= What you need to do =
You are asked to filter the data below and copy every line holding "dismantled".

= Entries provided =
+ + + +

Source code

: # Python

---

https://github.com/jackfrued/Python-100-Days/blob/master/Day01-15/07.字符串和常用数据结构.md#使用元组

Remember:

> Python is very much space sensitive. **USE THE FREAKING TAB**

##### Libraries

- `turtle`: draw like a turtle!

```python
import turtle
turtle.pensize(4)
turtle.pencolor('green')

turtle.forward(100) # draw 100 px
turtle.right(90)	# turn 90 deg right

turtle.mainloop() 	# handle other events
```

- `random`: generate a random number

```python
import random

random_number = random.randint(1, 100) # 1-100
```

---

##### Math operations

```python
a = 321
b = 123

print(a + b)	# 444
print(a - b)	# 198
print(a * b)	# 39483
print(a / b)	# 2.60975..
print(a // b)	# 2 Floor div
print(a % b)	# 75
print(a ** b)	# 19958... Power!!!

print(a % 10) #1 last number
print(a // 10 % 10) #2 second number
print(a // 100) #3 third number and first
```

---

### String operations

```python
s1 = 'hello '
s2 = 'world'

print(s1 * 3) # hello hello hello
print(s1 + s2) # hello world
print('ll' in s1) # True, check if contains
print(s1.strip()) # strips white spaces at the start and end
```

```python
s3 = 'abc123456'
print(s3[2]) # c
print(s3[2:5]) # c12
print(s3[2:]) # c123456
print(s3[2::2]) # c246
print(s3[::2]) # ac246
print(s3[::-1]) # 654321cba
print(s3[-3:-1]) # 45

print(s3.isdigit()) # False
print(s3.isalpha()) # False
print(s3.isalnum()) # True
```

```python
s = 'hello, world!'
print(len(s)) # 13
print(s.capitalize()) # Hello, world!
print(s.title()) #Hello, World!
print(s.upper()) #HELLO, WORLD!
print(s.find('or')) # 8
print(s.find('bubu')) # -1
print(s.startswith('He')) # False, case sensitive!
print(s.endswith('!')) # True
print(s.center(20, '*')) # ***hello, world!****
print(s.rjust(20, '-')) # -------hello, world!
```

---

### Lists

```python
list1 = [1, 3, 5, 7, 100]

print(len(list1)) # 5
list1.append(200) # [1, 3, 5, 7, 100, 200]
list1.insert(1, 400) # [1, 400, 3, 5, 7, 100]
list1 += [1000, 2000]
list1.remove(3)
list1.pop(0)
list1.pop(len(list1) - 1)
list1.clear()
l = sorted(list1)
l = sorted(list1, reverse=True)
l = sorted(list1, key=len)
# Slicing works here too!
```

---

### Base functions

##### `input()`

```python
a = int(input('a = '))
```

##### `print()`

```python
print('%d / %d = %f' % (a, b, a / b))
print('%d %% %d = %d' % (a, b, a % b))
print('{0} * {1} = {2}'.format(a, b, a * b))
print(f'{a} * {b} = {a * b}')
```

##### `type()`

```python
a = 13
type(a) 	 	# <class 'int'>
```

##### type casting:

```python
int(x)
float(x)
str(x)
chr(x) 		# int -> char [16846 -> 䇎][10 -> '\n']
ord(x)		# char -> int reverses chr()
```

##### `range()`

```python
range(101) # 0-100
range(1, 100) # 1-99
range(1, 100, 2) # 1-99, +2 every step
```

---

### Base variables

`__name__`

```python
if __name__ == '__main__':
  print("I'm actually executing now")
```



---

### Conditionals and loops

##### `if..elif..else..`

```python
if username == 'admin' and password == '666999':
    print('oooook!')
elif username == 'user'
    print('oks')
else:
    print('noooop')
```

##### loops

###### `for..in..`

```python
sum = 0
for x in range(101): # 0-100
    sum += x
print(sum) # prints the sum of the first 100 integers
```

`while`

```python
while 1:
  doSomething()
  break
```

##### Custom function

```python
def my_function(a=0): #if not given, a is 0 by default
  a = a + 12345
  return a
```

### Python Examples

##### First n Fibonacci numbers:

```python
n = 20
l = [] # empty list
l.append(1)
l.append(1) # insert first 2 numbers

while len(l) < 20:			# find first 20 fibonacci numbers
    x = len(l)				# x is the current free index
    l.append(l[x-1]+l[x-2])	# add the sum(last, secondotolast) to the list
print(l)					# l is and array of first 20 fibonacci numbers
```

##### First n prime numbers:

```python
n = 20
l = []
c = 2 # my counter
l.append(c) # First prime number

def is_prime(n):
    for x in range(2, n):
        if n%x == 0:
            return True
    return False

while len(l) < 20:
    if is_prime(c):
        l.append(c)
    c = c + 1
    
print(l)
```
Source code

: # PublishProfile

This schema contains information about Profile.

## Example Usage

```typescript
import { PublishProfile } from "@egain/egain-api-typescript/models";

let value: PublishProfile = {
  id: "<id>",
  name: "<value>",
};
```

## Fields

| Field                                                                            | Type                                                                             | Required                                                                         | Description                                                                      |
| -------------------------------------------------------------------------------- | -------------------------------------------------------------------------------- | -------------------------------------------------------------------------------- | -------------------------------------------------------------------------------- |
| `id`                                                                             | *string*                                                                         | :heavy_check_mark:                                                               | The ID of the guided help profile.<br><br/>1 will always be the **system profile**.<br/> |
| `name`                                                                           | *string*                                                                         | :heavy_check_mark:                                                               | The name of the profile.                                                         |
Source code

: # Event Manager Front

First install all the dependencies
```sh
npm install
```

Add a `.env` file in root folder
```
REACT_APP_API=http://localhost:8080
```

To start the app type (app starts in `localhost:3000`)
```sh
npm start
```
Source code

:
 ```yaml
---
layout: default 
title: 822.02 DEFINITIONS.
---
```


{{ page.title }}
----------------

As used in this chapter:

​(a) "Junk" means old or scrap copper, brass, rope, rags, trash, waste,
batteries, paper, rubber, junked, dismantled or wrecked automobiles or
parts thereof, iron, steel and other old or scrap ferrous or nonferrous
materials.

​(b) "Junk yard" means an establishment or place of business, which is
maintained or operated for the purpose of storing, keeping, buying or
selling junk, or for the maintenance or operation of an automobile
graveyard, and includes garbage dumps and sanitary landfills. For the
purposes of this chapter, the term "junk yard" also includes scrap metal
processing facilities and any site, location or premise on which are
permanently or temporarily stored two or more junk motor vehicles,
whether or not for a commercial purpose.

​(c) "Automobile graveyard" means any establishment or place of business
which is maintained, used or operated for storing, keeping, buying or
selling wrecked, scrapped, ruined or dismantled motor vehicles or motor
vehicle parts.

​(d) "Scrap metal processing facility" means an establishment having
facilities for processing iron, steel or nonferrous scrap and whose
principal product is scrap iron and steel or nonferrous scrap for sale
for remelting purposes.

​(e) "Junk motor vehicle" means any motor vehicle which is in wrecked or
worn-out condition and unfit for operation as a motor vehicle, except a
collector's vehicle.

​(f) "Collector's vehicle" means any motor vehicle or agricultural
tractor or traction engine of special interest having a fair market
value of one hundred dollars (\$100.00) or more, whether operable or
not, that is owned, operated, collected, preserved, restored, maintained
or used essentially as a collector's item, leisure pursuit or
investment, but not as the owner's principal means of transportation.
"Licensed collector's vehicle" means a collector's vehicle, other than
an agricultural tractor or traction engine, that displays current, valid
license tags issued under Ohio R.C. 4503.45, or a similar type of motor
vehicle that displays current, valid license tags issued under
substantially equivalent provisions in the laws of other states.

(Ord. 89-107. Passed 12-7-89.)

+ + + +

= Written answer =
batteries, paper, rubber, junked, dismantled or wrecked automobiles or
selling wrecked, scrapped, ruined or dismantled motor vehicles or motor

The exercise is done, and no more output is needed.